▸ **What the task requires**: Check every line of the entries that follow, and copy the ones containing "right".

▸ **Exercise data**:
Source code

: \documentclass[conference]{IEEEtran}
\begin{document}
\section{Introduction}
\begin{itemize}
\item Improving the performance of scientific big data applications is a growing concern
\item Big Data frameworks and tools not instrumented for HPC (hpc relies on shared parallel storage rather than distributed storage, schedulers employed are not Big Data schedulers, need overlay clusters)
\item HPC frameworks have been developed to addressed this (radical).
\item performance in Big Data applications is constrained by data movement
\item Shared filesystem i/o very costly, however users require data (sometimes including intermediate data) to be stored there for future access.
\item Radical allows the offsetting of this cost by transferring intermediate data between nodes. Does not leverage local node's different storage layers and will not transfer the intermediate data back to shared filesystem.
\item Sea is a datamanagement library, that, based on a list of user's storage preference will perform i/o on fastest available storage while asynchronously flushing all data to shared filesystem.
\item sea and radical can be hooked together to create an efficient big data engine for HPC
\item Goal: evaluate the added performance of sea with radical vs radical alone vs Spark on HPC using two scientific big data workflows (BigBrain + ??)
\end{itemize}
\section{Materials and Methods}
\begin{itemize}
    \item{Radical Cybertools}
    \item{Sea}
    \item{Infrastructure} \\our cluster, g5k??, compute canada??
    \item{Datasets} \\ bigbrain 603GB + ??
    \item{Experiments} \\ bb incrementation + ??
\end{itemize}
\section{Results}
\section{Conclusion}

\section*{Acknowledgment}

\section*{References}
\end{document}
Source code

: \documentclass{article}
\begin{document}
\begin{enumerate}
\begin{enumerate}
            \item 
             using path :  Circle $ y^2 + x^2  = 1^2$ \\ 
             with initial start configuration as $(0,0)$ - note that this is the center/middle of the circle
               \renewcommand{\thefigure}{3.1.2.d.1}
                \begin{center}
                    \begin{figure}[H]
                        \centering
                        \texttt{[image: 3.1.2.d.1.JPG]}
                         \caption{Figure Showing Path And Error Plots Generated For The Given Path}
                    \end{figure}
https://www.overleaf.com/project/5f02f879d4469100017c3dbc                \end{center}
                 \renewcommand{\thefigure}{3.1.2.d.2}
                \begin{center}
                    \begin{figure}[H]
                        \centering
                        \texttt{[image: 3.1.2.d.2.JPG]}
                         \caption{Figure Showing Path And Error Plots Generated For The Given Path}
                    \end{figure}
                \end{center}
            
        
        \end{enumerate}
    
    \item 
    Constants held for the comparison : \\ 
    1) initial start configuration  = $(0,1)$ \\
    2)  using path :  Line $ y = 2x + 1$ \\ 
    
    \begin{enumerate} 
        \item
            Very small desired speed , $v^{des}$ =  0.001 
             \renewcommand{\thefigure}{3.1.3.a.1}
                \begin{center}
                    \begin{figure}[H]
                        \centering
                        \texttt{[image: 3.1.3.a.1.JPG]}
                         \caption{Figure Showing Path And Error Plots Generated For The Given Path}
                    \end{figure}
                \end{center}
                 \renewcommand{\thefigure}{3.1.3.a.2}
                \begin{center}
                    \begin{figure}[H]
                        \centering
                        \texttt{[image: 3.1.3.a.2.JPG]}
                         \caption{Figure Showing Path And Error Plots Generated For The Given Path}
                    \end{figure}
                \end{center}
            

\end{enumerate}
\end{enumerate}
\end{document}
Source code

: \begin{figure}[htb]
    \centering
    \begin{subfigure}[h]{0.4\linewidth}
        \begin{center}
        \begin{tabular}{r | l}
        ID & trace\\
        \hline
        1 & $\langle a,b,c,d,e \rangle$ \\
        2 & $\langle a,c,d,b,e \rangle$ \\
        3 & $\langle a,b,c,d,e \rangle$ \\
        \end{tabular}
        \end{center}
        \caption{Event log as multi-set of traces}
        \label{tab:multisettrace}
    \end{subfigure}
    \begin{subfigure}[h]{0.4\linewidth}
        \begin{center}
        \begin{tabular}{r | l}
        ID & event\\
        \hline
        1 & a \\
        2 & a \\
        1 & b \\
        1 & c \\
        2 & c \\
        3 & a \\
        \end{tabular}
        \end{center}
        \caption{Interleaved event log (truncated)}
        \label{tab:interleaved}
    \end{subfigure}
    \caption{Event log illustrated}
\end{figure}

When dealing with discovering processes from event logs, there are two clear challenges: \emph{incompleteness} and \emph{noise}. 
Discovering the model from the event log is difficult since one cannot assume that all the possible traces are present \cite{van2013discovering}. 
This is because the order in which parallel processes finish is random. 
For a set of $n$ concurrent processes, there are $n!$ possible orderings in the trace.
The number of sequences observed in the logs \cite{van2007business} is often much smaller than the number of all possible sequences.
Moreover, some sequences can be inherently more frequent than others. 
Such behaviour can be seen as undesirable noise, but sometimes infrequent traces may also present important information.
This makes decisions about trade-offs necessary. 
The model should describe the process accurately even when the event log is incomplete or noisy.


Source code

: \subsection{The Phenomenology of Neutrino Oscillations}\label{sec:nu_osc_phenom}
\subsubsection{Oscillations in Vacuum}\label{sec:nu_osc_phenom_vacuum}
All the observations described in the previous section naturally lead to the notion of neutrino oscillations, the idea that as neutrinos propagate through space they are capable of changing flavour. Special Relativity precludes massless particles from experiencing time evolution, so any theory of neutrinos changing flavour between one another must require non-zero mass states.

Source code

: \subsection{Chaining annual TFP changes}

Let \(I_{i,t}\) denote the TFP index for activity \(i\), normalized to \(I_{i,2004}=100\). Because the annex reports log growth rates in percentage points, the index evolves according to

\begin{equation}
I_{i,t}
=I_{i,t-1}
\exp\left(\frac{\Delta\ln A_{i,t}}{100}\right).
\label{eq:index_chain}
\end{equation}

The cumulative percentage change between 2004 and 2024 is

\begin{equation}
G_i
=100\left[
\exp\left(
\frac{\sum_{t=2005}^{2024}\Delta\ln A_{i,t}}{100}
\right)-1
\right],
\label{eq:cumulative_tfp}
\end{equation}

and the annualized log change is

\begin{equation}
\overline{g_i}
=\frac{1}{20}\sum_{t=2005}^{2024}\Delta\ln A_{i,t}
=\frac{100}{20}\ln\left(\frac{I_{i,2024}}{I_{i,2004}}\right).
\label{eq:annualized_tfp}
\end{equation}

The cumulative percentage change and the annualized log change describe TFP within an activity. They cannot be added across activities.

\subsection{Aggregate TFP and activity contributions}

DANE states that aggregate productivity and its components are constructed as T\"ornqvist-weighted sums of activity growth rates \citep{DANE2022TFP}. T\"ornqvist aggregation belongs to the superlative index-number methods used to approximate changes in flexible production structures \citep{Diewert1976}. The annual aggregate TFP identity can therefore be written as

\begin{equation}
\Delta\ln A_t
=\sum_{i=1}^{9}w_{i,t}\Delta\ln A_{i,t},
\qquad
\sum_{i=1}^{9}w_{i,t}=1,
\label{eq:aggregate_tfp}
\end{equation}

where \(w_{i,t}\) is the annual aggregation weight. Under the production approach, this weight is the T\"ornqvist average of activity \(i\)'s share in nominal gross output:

▸ **Response to the task**:
\exp\left(\frac{\Delta\ln A_{i,t}}{100}\right).
\right)-1
\right],
=\frac{100}{20}\ln\left(\frac{I_{i,2024}}{I_{i,2004}}\right).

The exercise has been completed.